6.2 Time/frequency dependence

Steady-state DD modeling cannot capture the effect of several kinetic phenomena occurring in PSCs at short time scales, especially those linked to ionic defects. Since the ions remain within the perovskite layer itself and cannot be transported to the external contacts, accurately capturing their interactions becomes very important. To capture such phenomena, time- and frequency-domain analyses are needed for the stacks with and without charge transport layers. Incorporating light intensity-dependent open-circuit voltage and photocurrent, capacitance–voltage, transient photocurrent and voltage-step responses provides deeper insights into various phenomena not captured by simple DD models.²¹ Bou et al.¹⁵² have pointed out the importance of combining drift-diffusion and frequency dependence analysis to reproduce experimentally observed data in PSCs. Balaguera et al. implemented time-dependent capacitive current equations to calculate how the PSC performance evolves with J–V scan frequency.¹⁵³ The capacitive behavior is governed by the geometrical capacitance as well as the movements of ions and charge carriers. The study goes beyond simple DD equations and captures kinetic processes linked to the ions and J–V hysteresis. As reported by Riquelme and co-workers, combining impedance spectroscopy (IS) with the DD model can reveal the underlying device physics and mechanisms responsible for recombination losses and charge collection efficiency in PSCs.¹⁵⁴ By investigating high-frequency impedance spectra and DD calculations, the study suggested that the steady-state performance is governed by the distribution of mobile ions within the perovskite absorber layer. Neukom et al.⁵¹ presented steady-state, transient, and frequency-domain analysis of PSCs by using Setfos 4.6 from Fluxim. Using transient current analysis under dark conditions (applied voltage), the steady revealed interface recombination process modulated by the accumulation of mobile ions. The study, however, failed to explain a rise in delayed current while reversing bias (+3 V to −3 V). The study speculated mobile ion driven chemical reactions to cause the effect. Clarke et al.¹⁵⁵ implemented a time-dependent degradation factor in the recombination rate in modified DD software IonMonger. Almora et al.¹¹³ proposed a short-circuit IS combined with DD modeling to investigate instability in PSCs. The study found that the ionic conduction follows different pathways at different mobile ion concentrations.

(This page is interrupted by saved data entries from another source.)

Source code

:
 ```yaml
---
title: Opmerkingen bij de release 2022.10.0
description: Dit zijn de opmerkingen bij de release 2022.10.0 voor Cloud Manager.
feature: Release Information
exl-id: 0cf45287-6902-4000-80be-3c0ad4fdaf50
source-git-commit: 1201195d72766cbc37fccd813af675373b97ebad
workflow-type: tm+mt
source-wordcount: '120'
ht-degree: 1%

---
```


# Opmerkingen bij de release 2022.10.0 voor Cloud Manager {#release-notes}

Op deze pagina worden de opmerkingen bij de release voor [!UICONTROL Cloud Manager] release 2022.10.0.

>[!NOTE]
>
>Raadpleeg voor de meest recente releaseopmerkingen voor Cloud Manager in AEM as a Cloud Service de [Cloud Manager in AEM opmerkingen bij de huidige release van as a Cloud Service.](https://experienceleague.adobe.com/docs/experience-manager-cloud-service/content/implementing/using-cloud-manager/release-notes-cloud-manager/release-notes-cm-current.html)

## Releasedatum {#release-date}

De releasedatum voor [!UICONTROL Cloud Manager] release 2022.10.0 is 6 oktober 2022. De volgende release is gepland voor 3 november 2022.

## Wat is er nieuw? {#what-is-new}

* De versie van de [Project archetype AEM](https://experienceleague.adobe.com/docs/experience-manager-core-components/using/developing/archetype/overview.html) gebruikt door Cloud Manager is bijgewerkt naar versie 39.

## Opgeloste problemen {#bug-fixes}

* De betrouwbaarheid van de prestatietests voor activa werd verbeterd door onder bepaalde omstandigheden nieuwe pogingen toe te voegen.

Clarke et al.²¹ employed an approximated DD model to explain multi-feature Nyquist plots for PSCs. The model pointed out the possibility of creation of a small population of ‘excess ionic defects’ at DC voltage, leading to neutralization of electronic charges in the bulk perovskite layer at a different time scale than the ionic movements. The mid-frequency spectra suggested an ion-modulated recombination rate in the bulk perovskite. Both the observations are helpful in understanding the role of creation of new ionic defects and electronic–ionic interactions, which lead to J–V hysteresis and instability in PSCs. More of such studies at different time/frequency scales will help draw a clear picture of the underlying phenomena responsible for short- and long-term instabilities in the photovoltaic performance of PSCs.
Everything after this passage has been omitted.